Che dire di questo film? È bello? Non è bello? Certo colpisce nella sua ruvida e spinosa veridicità e infinito squallore: e sono gli unici parametri, peraltro utilizzati senza “gridarli”, in cui è possibile inquadrare e in un qualche modo rendersi conto di comportamenti così rivoltanti.

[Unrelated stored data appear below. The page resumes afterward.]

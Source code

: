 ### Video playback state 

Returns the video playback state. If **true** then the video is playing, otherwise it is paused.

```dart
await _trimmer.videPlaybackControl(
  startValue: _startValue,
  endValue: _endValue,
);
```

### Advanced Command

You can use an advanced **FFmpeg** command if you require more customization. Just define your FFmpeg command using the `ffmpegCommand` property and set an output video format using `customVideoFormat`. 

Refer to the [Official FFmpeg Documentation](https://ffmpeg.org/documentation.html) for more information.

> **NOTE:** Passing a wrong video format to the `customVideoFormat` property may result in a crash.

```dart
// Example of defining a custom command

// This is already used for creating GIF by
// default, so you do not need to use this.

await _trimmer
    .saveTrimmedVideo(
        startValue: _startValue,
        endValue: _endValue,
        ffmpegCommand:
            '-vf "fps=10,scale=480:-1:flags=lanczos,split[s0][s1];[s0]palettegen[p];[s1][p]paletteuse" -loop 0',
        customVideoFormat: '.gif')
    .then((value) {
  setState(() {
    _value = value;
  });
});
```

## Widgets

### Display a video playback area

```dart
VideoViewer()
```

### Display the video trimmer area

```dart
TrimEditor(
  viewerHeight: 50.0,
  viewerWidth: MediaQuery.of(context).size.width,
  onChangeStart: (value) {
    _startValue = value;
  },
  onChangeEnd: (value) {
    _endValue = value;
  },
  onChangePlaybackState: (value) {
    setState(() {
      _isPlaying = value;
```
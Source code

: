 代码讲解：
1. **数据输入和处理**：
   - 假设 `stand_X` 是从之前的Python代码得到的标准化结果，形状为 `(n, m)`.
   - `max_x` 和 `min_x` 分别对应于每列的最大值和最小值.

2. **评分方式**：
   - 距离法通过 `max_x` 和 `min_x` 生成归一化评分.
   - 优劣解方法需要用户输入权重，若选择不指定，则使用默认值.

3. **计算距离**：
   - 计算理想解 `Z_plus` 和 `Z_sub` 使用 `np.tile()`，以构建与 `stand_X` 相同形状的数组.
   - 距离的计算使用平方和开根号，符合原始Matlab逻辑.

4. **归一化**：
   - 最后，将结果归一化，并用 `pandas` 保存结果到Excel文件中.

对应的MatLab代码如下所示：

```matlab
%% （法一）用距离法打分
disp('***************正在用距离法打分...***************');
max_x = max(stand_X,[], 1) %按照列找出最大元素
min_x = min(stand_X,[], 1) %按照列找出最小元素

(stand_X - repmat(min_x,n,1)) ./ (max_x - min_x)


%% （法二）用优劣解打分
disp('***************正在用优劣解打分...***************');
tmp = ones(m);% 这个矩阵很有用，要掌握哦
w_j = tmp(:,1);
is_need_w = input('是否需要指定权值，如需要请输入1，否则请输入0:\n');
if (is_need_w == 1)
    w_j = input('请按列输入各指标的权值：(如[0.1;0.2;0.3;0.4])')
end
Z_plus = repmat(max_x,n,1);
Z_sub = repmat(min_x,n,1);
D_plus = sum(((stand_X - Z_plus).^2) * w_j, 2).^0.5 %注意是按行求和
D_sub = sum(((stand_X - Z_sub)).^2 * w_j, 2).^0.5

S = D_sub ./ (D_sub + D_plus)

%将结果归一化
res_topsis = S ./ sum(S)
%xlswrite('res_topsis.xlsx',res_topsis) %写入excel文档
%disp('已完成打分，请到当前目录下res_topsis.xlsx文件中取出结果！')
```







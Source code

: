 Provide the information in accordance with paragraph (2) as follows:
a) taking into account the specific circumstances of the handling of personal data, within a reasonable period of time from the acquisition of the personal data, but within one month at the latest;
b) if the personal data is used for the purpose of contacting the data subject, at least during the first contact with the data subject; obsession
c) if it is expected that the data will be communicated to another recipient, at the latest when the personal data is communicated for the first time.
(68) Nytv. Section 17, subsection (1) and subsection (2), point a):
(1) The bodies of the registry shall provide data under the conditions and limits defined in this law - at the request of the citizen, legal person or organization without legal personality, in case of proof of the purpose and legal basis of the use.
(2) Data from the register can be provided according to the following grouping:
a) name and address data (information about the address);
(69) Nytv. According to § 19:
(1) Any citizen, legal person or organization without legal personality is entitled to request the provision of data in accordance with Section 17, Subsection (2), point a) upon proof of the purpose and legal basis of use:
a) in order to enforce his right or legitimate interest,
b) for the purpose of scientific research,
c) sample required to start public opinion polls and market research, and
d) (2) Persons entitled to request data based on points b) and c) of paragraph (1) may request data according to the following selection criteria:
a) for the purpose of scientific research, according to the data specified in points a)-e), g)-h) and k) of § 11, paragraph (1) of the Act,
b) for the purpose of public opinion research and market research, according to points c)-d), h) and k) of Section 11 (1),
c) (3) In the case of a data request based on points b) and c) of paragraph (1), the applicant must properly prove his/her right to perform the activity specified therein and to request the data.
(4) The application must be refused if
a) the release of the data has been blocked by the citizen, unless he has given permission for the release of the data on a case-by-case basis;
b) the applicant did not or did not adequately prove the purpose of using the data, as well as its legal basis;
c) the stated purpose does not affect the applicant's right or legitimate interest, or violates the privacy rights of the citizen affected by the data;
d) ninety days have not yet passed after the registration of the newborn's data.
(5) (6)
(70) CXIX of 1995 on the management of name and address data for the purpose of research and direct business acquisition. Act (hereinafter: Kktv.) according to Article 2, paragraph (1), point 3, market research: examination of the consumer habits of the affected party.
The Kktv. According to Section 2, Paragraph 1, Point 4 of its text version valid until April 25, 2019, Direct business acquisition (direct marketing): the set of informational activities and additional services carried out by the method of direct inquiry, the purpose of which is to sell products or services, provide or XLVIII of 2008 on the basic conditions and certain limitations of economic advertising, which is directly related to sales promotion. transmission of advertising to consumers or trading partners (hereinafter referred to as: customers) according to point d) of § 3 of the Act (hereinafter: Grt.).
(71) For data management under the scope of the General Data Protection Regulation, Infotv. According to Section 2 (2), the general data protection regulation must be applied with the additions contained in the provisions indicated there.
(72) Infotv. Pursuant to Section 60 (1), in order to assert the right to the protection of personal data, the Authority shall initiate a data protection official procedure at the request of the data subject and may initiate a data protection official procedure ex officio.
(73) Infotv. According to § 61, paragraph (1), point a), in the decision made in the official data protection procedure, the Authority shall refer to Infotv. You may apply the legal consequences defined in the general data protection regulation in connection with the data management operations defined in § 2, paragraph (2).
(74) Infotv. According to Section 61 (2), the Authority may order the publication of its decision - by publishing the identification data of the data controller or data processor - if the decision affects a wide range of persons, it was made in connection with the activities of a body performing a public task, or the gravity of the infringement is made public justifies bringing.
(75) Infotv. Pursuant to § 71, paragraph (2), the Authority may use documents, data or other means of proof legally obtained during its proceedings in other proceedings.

È da dire soprattutto che il regista ha avuto una forte dose di coraggio. Ha affrontato, e, di fatto, ha saputo controllare, l’esposizione di un tema assai scabroso, da una parte, con un punto di vista tratto dallo stile del cinema di realtà, volto a documentare i fatti e le loro ragioni. Dall’altra Sebastiano Riso ha riflettuto profondamente sul come sia possibile trasformarsi, da parte della donna, in complice di questo delitto. Questi due corsi sono paralleli e si illuminano a vicenda: ed in questo è la qualità di sceneggiatura che emerge. Costruendo inoltre, contemporaneamente, nel corso del film, dei comportamenti che diano alla donna delle motivazioni che poi la portino ad uscirne. Il regista immerge il senso dello spazio in una vivace dinamicità visuale che fa da contraltare silenzioso ai processi interiori che si sviluppano nell’anima della donna.
Vi sono degli elaborati movimenti di macchina in piano sequenze ascensionali e circolari, che mettono in luce la compressione ambientale che limita e opprime, come una prigione i due, soprattutto lei.
La direzione della fotografia, di Piero Basso, passato attraverso numerose esperienze di cinema di realtà, amplifica la tonalità opprimente di questa visione.
Il montaggio è di Ilaria Fraioli: la sua attività è stata di versatile sperimentatrice narrativa con diversi registi, sia nel cinema di realtà che fiction. Qui accompagna ed esalta i sensi della trasformazione con efficacia silenziosa.